» **HOW TO COMPLETE THIS TASK**
Of all the entries below, only the lines from the one with "- scscp 2.4.1" up to and including the one with "- standardff 0.9.4" are to be duplicated exactly.

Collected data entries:
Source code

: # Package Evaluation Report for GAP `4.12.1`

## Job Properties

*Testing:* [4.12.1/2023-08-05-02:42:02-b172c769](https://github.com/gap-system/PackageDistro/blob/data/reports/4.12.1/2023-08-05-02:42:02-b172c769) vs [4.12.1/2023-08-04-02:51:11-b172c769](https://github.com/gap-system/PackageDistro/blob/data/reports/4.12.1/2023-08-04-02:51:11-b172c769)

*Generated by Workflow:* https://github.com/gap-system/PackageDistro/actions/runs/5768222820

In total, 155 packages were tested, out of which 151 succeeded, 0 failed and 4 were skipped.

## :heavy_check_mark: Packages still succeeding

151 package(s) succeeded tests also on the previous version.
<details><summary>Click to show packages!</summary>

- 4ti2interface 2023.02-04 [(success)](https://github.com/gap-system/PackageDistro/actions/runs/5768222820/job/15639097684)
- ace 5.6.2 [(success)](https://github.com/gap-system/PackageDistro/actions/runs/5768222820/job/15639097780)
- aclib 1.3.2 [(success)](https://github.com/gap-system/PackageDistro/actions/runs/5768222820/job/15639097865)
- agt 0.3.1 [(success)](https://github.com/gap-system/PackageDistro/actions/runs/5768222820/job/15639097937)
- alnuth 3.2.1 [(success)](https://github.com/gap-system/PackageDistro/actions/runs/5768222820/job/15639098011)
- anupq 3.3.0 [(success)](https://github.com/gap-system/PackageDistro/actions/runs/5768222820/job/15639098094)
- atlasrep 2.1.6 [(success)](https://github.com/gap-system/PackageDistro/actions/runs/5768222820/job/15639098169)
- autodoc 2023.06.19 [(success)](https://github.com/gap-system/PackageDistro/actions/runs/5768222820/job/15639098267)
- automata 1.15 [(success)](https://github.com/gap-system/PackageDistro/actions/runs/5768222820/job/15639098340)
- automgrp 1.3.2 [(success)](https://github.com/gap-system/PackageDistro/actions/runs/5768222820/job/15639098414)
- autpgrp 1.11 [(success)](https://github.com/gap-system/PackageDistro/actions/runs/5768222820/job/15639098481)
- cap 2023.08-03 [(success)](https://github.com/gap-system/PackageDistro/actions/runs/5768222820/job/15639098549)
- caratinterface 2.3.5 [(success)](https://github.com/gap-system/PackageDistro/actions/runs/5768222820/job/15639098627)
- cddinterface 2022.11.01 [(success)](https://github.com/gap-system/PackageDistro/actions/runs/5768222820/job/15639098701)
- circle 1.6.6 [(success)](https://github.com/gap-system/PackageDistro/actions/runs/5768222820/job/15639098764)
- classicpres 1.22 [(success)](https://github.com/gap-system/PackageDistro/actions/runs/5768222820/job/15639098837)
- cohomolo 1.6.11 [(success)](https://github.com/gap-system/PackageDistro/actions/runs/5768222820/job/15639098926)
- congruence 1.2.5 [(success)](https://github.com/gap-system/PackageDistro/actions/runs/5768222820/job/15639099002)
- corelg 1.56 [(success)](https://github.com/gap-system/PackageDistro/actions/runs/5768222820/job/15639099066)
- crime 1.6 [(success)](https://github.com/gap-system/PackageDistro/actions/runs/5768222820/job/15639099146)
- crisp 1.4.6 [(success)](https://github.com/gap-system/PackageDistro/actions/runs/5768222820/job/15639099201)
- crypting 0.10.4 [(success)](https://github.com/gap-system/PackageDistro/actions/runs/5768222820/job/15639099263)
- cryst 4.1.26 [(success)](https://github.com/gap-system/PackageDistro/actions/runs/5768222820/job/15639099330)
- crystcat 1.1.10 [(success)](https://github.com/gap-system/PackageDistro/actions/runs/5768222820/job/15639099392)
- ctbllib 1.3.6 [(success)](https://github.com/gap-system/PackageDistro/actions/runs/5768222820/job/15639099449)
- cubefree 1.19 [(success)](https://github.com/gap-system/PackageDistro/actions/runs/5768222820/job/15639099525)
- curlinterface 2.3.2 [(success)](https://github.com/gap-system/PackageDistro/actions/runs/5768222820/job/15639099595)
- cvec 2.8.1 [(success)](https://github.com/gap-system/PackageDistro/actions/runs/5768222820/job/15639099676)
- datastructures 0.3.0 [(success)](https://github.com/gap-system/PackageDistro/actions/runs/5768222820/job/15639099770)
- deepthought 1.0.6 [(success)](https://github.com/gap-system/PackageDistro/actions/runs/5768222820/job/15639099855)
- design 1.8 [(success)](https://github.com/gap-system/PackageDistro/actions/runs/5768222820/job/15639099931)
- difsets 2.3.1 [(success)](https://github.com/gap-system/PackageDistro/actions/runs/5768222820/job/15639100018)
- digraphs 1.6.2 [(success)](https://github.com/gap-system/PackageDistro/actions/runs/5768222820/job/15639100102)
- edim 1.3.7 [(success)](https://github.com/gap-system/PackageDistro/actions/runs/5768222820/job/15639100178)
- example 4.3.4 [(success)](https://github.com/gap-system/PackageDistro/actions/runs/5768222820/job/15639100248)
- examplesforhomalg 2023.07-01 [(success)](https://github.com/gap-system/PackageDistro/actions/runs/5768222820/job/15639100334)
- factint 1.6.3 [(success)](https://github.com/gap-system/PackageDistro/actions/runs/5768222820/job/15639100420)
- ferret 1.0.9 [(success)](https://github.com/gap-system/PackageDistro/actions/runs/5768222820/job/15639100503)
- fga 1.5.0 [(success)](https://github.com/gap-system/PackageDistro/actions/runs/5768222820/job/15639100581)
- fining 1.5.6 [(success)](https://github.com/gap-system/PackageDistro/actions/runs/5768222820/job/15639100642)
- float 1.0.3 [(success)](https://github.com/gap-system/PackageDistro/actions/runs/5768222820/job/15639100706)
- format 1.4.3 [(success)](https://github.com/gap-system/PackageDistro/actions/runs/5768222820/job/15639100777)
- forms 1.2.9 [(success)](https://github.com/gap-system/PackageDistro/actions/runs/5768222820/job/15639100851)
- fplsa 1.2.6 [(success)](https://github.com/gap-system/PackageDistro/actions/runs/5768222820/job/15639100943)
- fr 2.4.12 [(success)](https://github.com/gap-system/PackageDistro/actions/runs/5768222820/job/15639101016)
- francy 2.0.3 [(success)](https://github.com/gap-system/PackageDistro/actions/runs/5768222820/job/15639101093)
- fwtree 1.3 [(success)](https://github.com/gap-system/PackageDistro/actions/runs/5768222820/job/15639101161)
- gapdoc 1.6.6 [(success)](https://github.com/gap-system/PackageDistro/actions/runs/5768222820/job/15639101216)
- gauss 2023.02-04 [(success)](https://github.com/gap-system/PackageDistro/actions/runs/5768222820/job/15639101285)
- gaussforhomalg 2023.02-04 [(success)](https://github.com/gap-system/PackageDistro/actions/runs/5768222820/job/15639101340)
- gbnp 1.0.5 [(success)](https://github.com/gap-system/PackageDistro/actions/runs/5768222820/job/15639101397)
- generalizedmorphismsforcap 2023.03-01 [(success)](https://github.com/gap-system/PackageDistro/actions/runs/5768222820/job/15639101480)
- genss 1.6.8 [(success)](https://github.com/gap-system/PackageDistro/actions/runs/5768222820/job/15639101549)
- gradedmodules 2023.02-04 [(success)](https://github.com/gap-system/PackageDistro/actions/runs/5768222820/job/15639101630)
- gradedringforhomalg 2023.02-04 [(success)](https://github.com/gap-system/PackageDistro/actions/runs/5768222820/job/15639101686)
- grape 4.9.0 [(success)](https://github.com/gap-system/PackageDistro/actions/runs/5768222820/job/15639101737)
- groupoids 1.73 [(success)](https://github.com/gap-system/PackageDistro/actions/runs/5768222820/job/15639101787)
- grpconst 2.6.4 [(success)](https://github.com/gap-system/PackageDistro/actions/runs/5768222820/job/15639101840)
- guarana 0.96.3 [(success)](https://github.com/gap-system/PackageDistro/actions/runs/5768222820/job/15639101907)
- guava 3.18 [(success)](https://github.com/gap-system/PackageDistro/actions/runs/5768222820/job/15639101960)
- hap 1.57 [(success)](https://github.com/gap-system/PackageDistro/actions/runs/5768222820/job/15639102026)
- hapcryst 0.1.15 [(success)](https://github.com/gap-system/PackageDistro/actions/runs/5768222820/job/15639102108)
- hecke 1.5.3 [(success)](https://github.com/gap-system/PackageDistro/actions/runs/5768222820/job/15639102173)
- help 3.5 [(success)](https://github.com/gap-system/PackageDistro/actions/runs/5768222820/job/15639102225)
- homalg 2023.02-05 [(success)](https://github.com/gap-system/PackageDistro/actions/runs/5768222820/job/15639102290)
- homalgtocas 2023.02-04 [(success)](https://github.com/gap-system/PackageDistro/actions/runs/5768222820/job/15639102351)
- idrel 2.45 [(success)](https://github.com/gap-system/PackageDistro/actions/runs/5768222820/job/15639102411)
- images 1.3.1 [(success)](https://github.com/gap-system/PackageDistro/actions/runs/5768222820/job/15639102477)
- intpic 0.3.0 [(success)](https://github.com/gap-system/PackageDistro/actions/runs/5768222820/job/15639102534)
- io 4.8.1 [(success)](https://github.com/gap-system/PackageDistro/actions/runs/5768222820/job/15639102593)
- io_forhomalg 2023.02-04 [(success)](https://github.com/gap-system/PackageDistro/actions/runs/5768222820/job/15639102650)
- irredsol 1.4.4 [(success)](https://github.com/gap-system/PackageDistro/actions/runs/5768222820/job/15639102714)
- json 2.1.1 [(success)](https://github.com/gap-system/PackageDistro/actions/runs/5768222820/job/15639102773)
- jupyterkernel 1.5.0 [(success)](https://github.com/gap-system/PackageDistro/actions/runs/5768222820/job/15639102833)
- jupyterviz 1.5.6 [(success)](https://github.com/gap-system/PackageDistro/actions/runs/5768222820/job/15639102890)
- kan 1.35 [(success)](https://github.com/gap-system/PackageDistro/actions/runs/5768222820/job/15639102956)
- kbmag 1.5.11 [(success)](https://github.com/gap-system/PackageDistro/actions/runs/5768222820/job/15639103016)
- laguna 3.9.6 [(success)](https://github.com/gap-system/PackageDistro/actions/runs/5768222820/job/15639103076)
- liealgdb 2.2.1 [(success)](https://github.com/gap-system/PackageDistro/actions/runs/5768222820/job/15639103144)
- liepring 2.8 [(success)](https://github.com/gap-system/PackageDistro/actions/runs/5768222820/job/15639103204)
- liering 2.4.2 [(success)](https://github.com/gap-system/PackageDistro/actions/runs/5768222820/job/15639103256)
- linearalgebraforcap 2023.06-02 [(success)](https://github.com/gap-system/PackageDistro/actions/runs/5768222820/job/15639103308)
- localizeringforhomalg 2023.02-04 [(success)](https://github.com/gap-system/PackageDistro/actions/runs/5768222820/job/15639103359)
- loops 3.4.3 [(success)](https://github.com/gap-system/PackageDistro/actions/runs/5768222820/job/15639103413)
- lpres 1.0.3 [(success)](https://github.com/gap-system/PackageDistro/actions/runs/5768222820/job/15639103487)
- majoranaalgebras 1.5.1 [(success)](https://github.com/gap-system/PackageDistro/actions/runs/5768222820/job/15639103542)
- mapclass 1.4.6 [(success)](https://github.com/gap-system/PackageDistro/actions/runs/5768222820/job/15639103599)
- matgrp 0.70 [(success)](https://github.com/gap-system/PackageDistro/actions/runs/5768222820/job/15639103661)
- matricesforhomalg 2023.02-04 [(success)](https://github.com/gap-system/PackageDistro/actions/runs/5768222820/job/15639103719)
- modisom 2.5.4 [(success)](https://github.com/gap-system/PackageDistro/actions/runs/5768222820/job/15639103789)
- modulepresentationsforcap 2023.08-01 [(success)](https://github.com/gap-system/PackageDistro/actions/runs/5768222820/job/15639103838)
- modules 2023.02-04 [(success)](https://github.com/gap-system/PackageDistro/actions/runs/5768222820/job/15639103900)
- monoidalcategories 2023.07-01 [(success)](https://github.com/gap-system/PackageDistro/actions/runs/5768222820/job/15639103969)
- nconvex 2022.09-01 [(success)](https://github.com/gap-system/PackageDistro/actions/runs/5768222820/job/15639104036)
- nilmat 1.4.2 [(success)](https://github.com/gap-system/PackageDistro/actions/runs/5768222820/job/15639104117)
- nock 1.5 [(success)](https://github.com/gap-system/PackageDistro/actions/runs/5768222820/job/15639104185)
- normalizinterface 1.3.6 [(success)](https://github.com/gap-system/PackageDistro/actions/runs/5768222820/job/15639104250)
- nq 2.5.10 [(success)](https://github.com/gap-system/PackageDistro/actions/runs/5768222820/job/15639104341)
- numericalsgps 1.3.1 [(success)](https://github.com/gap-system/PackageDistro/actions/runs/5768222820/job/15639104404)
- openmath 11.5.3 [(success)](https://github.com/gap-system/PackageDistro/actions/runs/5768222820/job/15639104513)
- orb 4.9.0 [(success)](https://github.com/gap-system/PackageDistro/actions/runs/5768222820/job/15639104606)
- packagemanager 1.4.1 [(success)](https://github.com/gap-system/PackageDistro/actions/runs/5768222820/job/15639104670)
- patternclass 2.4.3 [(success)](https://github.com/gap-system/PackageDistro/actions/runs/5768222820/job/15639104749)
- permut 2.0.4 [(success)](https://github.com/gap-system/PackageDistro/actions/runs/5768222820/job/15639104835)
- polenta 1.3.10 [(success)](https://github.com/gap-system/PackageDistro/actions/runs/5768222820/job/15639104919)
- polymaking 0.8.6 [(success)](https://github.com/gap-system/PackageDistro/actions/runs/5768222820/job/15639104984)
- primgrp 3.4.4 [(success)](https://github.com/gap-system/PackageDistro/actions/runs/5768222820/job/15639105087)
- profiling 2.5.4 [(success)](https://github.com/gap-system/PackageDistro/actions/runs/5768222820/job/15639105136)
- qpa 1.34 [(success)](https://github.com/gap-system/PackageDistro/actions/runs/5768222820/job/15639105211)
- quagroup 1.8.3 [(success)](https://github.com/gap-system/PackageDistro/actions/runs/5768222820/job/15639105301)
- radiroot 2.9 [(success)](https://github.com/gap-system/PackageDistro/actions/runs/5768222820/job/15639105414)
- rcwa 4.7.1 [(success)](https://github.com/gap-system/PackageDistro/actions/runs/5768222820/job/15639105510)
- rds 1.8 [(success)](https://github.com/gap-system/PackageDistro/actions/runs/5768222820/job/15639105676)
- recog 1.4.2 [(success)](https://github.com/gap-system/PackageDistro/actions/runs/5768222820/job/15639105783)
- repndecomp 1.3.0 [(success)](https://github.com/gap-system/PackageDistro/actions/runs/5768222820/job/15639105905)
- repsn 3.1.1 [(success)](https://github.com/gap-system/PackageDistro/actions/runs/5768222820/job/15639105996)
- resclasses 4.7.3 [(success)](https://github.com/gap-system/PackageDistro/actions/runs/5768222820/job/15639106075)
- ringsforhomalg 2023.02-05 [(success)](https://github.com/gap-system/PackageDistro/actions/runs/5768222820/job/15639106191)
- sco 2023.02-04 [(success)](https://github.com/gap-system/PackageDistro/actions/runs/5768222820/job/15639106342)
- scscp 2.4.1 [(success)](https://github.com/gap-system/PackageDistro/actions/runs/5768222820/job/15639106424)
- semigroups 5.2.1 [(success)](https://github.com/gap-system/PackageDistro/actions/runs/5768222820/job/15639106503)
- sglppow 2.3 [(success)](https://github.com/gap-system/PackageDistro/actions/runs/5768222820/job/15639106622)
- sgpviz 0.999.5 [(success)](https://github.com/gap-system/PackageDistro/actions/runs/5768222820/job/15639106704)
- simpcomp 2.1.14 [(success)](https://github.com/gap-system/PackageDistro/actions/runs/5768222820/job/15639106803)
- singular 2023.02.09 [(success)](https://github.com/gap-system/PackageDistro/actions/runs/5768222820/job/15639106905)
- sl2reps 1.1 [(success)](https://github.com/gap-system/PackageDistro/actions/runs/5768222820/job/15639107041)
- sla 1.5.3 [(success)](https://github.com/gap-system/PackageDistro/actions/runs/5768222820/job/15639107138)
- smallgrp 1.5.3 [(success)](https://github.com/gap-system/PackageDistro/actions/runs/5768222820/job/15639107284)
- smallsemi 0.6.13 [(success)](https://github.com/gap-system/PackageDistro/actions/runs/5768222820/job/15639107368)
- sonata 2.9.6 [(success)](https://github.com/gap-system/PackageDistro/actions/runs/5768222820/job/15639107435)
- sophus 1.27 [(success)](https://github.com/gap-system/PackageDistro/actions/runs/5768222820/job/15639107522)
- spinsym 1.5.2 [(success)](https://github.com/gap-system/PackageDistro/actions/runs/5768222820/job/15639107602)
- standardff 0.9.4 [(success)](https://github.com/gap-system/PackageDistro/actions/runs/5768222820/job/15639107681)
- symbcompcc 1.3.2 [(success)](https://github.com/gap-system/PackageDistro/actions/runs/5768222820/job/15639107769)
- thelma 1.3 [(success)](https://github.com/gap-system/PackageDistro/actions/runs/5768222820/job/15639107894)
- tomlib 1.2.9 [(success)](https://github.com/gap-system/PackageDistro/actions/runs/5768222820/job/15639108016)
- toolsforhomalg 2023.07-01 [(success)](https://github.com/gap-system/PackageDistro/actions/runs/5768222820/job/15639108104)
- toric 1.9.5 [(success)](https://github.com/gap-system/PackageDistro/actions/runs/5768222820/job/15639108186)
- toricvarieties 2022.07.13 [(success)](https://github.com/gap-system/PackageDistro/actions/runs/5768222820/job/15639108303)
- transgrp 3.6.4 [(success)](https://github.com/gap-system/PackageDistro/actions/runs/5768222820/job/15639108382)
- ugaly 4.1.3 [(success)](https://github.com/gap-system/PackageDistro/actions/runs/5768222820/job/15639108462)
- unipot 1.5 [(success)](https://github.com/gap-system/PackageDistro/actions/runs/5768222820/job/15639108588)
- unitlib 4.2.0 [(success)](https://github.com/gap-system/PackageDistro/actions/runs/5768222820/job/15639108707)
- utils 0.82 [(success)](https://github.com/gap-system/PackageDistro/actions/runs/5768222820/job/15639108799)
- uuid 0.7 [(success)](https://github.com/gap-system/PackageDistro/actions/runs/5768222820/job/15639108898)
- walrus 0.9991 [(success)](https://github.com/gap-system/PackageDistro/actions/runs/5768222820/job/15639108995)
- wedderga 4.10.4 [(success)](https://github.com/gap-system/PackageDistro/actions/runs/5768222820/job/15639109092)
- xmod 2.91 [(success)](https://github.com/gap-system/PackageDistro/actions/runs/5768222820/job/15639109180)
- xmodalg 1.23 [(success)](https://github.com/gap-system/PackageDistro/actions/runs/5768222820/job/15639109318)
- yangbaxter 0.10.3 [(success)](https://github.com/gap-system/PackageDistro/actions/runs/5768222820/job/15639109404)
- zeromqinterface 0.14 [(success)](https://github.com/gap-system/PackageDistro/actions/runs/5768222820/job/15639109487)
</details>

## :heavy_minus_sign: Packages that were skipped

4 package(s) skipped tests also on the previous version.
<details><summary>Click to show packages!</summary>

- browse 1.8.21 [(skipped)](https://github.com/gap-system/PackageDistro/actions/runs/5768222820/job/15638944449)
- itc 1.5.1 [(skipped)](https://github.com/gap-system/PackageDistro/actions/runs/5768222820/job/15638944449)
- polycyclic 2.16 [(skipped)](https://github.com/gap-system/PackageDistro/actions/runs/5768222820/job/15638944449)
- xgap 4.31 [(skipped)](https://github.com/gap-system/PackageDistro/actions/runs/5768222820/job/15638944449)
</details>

» **RESPONSE FOR THIS EXERCISE**
- scscp 2.4.1 [(success)](https://github.com/gap-system/PackageDistro/actions/runs/5768222820/job/15639106424)
- semigroups 5.2.1 [(success)](https://github.com/gap-system/PackageDistro/actions/runs/5768222820/job/15639106503)
- sglppow 2.3 [(success)](https://github.com/gap-system/PackageDistro/actions/runs/5768222820/job/15639106622)
- sgpviz 0.999.5 [(success)](https://github.com/gap-system/PackageDistro/actions/runs/5768222820/job/15639106704)
- simpcomp 2.1.14 [(success)](https://github.com/gap-system/PackageDistro/actions/runs/5768222820/job/15639106803)
- singular 2023.02.09 [(success)](https://github.com/gap-system/PackageDistro/actions/runs/5768222820/job/15639106905)
- sl2reps 1.1 [(success)](https://github.com/gap-system/PackageDistro/actions/runs/5768222820/job/15639107041)
- sla 1.5.3 [(success)](https://github.com/gap-system/PackageDistro/actions/runs/5768222820/job/15639107138)
- smallgrp 1.5.3 [(success)](https://github.com/gap-system/PackageDistro/actions/runs/5768222820/job/15639107284)
- smallsemi 0.6.13 [(success)](https://github.com/gap-system/PackageDistro/actions/runs/5768222820/job/15639107368)
- sonata 2.9.6 [(success)](https://github.com/gap-system/PackageDistro/actions/runs/5768222820/job/15639107435)
- sophus 1.27 [(success)](https://github.com/gap-system/PackageDistro/actions/runs/5768222820/job/15639107522)
- spinsym 1.5.2 [(success)](https://github.com/gap-system/PackageDistro/actions/runs/5768222820/job/15639107602)
- standardff 0.9.4 [(success)](https://github.com/gap-system/PackageDistro/actions/runs/5768222820/job/15639107681)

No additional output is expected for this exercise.